Yesterday morning I woke up to an email from the employee I hired not even a month ago – she is putting in her two weeks’ notice. Not for anything I did, or didn’t do, but because she was offered a full-time job elsewhere. Regardless, though, I have to find another employee in the busiest time of year.
It’s not like I’m totally up a creek here. I have two employees that have been with me or over two years – one is leaving to go back to school in 2015, and the other may just be with me forever. But looking for a new employee is definitely not my favorite thing to do and this is a horrible time to do it. Leatherwork just doesn’t come naturally to most people, and no matter what kind of craft and art experience someone has, it certainly doesn’t guarantee that they will do well with leather.
So I re-posted my craigslist ad, and have already sifted through probably 25 applications. I have to review every application to look for someone who is compatible not only with the job, but with me as well. It’s a small studio, so having an employee who I get along well with is incredibly important. I look for things like – commitment, drive, personality, and intelligence. It is like being single again, looking at profiles of a potential partner.

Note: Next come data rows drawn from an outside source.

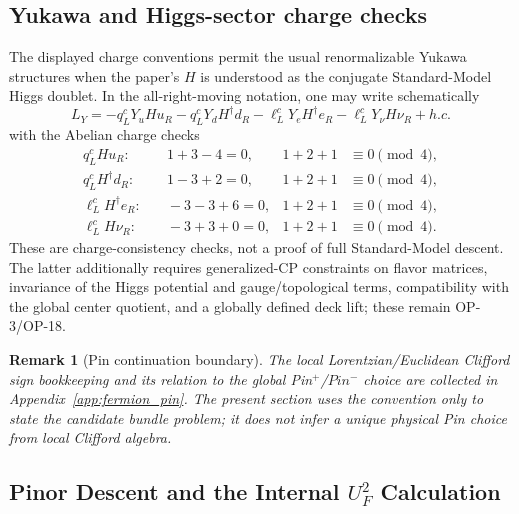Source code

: \documentclass[11pt]{article}
\theoremstyle{canonmath}
\newtheorem{remark}[theorem]{Remark}
\theoremstyle{canonpostulate}
\theoremstyle{canonclaim}
\def\mathrm#1{#1}%
\def\mathcal#1{#1}%
\begin{document}
\subsection{Yukawa and Higgs-sector charge checks}
The displayed charge conventions permit the usual renormalizable Yukawa structures when the paper's $H$ is understood as the conjugate Standard-Model Higgs doublet. In the all-right-moving notation, one may write schematically
\begin{equation}
\mathcal L_Y=-q_L^cY_uHu_R-q_L^cY_dH^\dagger d_R-\ell_L^cY_eH^\dagger e_R-\ell_L^cY_\nu H\nu_R+\mathrm{h.c.}
\label{eq:yukawa}
\end{equation}
with the Abelian charge checks
\begin{equation}
\begin{aligned}
q_L^cHu_R:&\quad 1+3-4=0, &1+2+1&\equiv0\pmod4,\\
q_L^cH^\dagger d_R:&\quad 1-3+2=0, &1+2+1&\equiv0\pmod4,\\
\ell_L^cH^\dagger e_R:&\quad -3-3+6=0, &1+2+1&\equiv0\pmod4,\\
\ell_L^cH\nu_R:&\quad -3+3+0=0, &1+2+1&\equiv0\pmod4.
\end{aligned}
\end{equation}
These are charge-consistency checks, not a proof of full Standard-Model descent. The latter additionally requires generalized-CP constraints on flavor matrices, invariance of the Higgs potential and gauge/topological terms, compatibility with the global center quotient, and a globally defined deck lift; these remain OP-3/OP-18.

\begin{remark}[Pin continuation boundary]
The local Lorentzian/Euclidean Clifford sign bookkeeping and its relation to the global Pin$^+$/$Pin^-$ choice are collected in Appendix~\ref{app:fermion_pin}. The present section uses the convention only to state the candidate bundle problem; it does not infer a unique physical Pin choice from local Clifford algebra.
\end{remark}

\subsection{Pinor Descent and the Internal \texorpdfstring{$U_F^2$}{UF squared} Calculation}
\end{document}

When I was working at law firms I used to say that jobs were like relationships – in each one, you learn what you need, and what you don’t want, in any subsequent ones. You shouldn’t expect the first one to be the one that lasts a lifetime, since it will take time to figure out what you need in order to be happy with a job, or a person, for the rest of your life. Now, as an employer, I feel much the same way – jobs are like relationships, and it should have been a red flag when the employee that just left said when she was single she went on as many dates as possible since it was “a numbers game.” I feel like this job was a number.
When people tell me their dating stories, I always say that the best part of being married is that I don’t have to date anymore. It is a time consuming emotional rollercoaster, and honestly I’d rather live my life than wonder if someone is going to call me back. Or, for that matter, wonder if they are going to up and leave.
Over the years I have only had three employees, and depending on how much jobs are like relationships, maybe only two count based on duration. Each time, I’ve learned a lot about what is really important to me in an employee, and what matters less (or not at all). I have good leads this time, and am confident I’ll find someone who I will enjoy working with, and who will appreciate working for me.